If you want to start a company with a friend or family member or plan to take on a partner or partners, limited and general partnerships are the next step up from sole proprietors. Here are the differences between the two:
- General partnership: As the company’s founder, you bring on a partner to share responsibility for all the business’s obligations.
- Limited partnership: Personal liability for each partner is confined to the amount each invests in the business.
Tax returns for the business are separate from the partners’ personal returns. Partnerships are usually cost-effective, but if one partner can’t meet their financial duties, the other may also be held responsible.
Limited liability companies
LLCs are a hybrid, allowing the tax benefits of a partnership while limiting personal liability. These benefits can outweigh the more considerable tax consequences since LLCs must pay state, local and federal taxes. LLCs may not be a good choice for those hoping to attract venture capitalists.
These entities are separated from their owners and have their own legal rights. Corporations can buy and sell property, issue stock to raise capital and file lawsuits. The primary benefit is that shareholders and owners have no financial or legal liability for the company. Types include C corporations, S corporations and nonprofits. They are much more complex than other entities.
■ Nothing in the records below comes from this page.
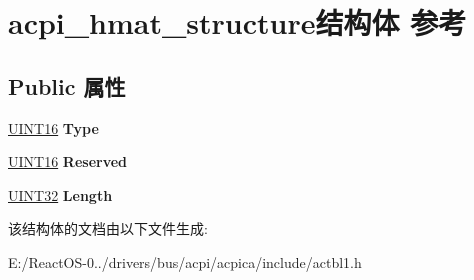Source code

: \hypertarget{structacpi__hmat__structure}{}\section{acpi\+\_\+hmat\+\_\+structure结构体 参考}
\label{structacpi__hmat__structure}
\subsection*{Public 属性}
\begin{DoxyCompactItemize}
\item 
\mbox{\label{structacpi__hmat__structure_a1d22f4c15bea025856d446ae98abbfc2}} 
\hyperlink{_processor_bind_8h_a09f1a1fb2293e33483cc8d44aefb1eb1}{U\+I\+N\+T16} {\bfseries Type}
\item 
\mbox{\label{structacpi__hmat__structure_ab0bb8d4cfad055a8816caa031ce15010}} 
\hyperlink{_processor_bind_8h_a09f1a1fb2293e33483cc8d44aefb1eb1}{U\+I\+N\+T16} {\bfseries Reserved}
\item 
\mbox{\label{structacpi__hmat__structure_a0d9cc8c133ec4507faf5b5a70b21980f}} 
\hyperlink{_processor_bind_8h_ae1e6edbbc26d6fbc71a90190d0266018}{U\+I\+N\+T32} {\bfseries Length}
\end{DoxyCompactItemize}


该结构体的文档由以下文件生成\+:\begin{DoxyCompactItemize}
\item 
E\+:/\+React\+O\+S-\/0../drivers/bus/acpi/acpica/include/actbl1.\+h\end{DoxyCompactItemize}
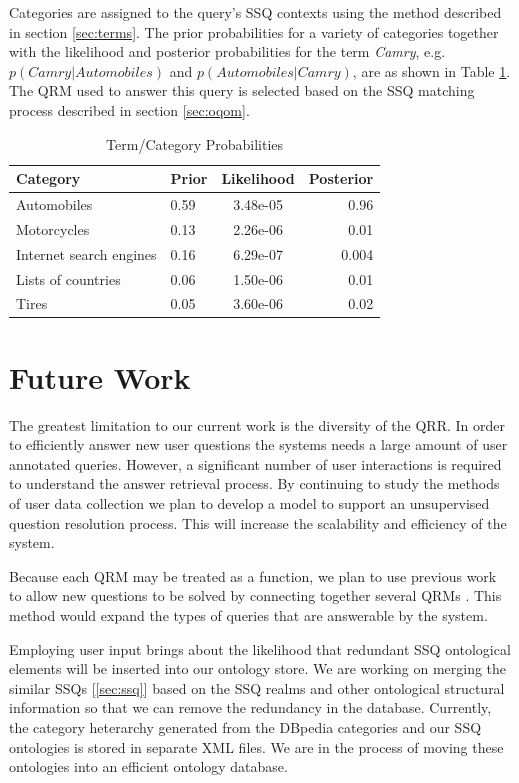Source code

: Categories are assigned to the query's SSQ contexts using the method described in section \ref{sec:terms}. The prior probabilities for a variety of categories
together with the likelihood and posterior probabilities for the term \emph{Camry}, e.g. $p(Camry | Automobiles)$ and $p(Automobiles | Camry )$, are as
shown in Table \ref{tab:prob}.
The QRM used to answer this query is selected based on the SSQ matching
process described in section \ref{sec:oqom}.
\begin{table}
  \begin{tabular}{ | l | l | c | r | }
    \hline
    Category & Prior & Likelihood & Posterior \\ \hline
    Automobiles & 0.59 & 3.48e-05 & 0.96 \\ 
    Motorcycles & 0.13 & 2.26e-06 & 0.01 \\
    Internet search engines & 0.16 & 6.29e-07 & 0.004 \\ 
    Lists of countries & 0.06 & 1.50e-06 & 0.01 \\
    Tires & 0.05 & 3.60e-06 & 0.02 \\
    \hline
  \end{tabular}
\caption{Term/Category Probabilities}
\label{tab:prob}
\end{table}

\section{Future Work}

The greatest limitation to our current work is the diversity of the
QRR.  In order to efficiently answer new user questions the systems
needs a large amount of user annotated queries.  However, a
significant number of user interactions is required to understand the
answer retrieval process.  By continuing to study the methods of user
data collection we plan to develop a model to support an unsupervised
question resolution process.  This will increase the scalability and
efficiency of the system.

Because each QRM may be treated as a function, we plan to use
previous work to allow new questions to be solved by connecting
together several QRMs \cite{morpheus1, transformscout}.  This method
would expand the types of queries that are answerable by the system.

Employing user input brings about the
likelihood that redundant SSQ ontological elements will be inserted
into our ontology store. We are working on merging the similar SSQs
[\ref{sec:ssq}] based on the SSQ realms and other ontological
structural information so that we can remove the redundancy in the
database.  Currently, the category heterarchy generated from the DBpedia
categories and our SSQ ontologies is stored in separate XML files. We
are in the process of moving these ontologies into an efficient
ontology database.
While not technically a business entity, California requires you to file a DBA if your company is a sole proprietorship, partnership, LLC or corporation. DBA stands for “doing business as” and allows you to register the business under a name other than your own or another you originally filed with the California Secretary of State.
DBAs offer many benefits, such as separating business and personal bank accounts, keeping your business legally compliant, defining your brand and maintaining your privacy. Finally, many startups wait until later in the process to seek experienced legal guidance. Talking to an attorney early on is crucial for selecting the entity that fits your needs and meeting state, local and federal requirements.